= REQUIREMENT =
Below are some records. How many of their lines contain the string "that"? Give the number only.

= LISTED ENTRIES =
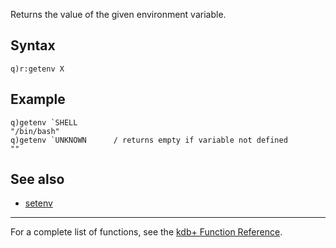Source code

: Returns the value of the given environment variable.

Syntax
------

    q)r:getenv X

Example
-------

    q)getenv `SHELL
    "/bin/bash"
    q)getenv `UNKNOWN      / returns empty if variable not defined
    ""

See also
--------

-   [setenv](Reference/setenv "wikilink")

------------------------------------------------------------------------

For a complete list of functions, see the [kdb+ Function Reference](Reference "wikilink").
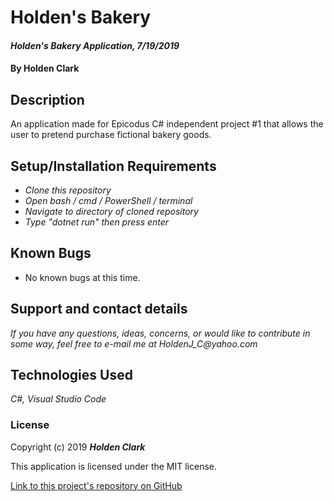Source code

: # Holden's Bakery

#### _Holden's Bakery Application, 7/19/2019_

#### By **Holden Clark**

## Description

An application made for Epicodus C# independent project #1 that allows the user to pretend purchase fictional bakery goods.

## Setup/Installation Requirements

* _Clone this repository_
* _Open bash / cmd / PowerShell / terminal_
* _Navigate to directory of cloned repository_
* _Type "dotnet run" then press enter_

## Known Bugs
* No known bugs at this time.

## Support and contact details

_If you have any questions, ideas, concerns, or would like to contribute in some way, feel free to e-mail me at HoldenJ_C@yahoo.com_

## Technologies Used
_C#,_
_Visual Studio Code_

### License

Copyright (c) 2019 **_Holden Clark_**

This application is licensed under the MIT license.

[Link to this project's repository on GitHub](https://github.com/HoldenJC/bakery-c)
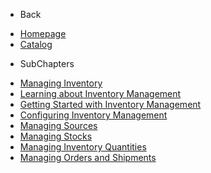 - Back

* [Homepage](/)
* [Catalog](/adminhtml/UserGuide/Catalog/Index.md)

- SubChapters

* [Managing Inventory](/adminhtml/UserGuide/Catalog/Managing_Inventory/Index.md)
* [Learning about Inventory Management](/adminhtml/UserGuide/Catalog/Managing_Inventory/Learning_about_Inventory_Management/Index.md)
* [Getting Started with Inventory Management](/adminhtml/UserGuide/Catalog/Managing_Inventory/Getting_Started_with_Inventory_Management/Index.md)
* [Configuring Inventory Management](/adminhtml/UserGuide/Catalog/Managing_Inventory/Configuring_Inventory_Management/Index.md)
* [Managing Sources](/adminhtml/UserGuide/Catalog/Managing_Inventory/Managing_Sources/Index.md)
* [Managing Stocks](/adminhtml/UserGuide/Catalog/Managing_Inventory/Managing_Stocks/Index.md)
* [Managing Inventory Quantities](/adminhtml/UserGuide/Catalog/Managing_Inventory/Managing_Inventory_Quantities/Index.md)
* [Managing Orders and Shipments](/adminhtml/UserGuide/Catalog/Managing_Inventory/Managing_Orders_and_Shipments/Index.md)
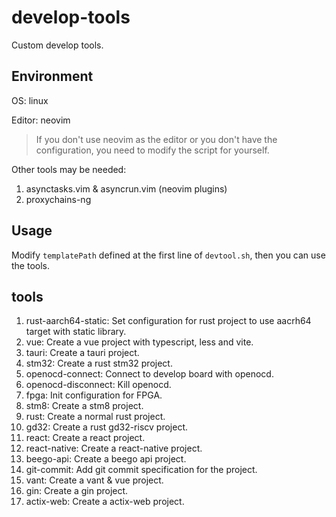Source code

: # develop-tools

Custom develop tools.

## Environment

OS: linux

Editor: neovim

> If you don't use neovim as the editor or you don't have the configuration, you need to modify the script for yourself.

Other tools may be needed:

1. asynctasks.vim & asyncrun.vim (neovim plugins)
2. proxychains-ng

## Usage

Modify `templatePath` defined at the first line of `devtool.sh`, then you can use the tools.

## tools

1.  rust-aarch64-static: Set configuration for rust project to use aacrh64 target with static library.
2.  vue: Create a vue project with typescript, less and vite.
3.  tauri: Create a tauri project.
4.  stm32: Create a rust stm32 project.
5.  openocd-connect: Connect to develop board with openocd.
6.  openocd-disconnect: Kill openocd.
7.  fpga: Init configuration for FPGA.
8.  stm8: Create a stm8 project.
9.  rust: Create a normal rust project.
10. gd32: Create a rust gd32-riscv project.
11. react: Create a react project.
12. react-native: Create a react-native project.
13. beego-api: Create a beego api project.
14. git-commit: Add git commit specification for the project.
15. vant: Create a vant & vue project.
16. gin: Create a gin project.
17. actix-web: Create a actix-web project.
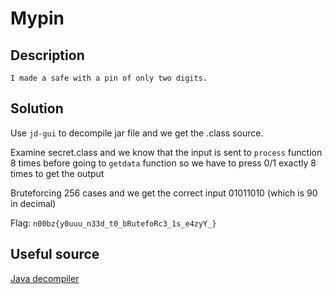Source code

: # Mypin

## Description

`I made a safe with a pin of only two digits.`

## Solution

Use `jd-gui` to decompile jar file and we get the .class source.

Examine secret.class and we know that the input is sent to `process` function 8 times before going to `getdata` function so we have to press 0/1 exactly 8 times to get the output

Bruteforcing 256 cases and we get the correct input 01011010 (which is 90 in decimal)

Flag: `n00bz{y0uuu_n33d_t0_bRutefoRc3_1s_e4zyY_}`

## Useful source

[Java decompiler](http://java-decompiler.github.io/)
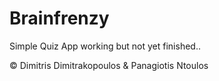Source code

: <h1><strong>Brainfrenzy</strong></h1>
Simple Quiz App working but not yet finished..<br>

© Dimitris Dimitrakopoulos & Panagiotis Ntoulos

= ANSWER AREA =
2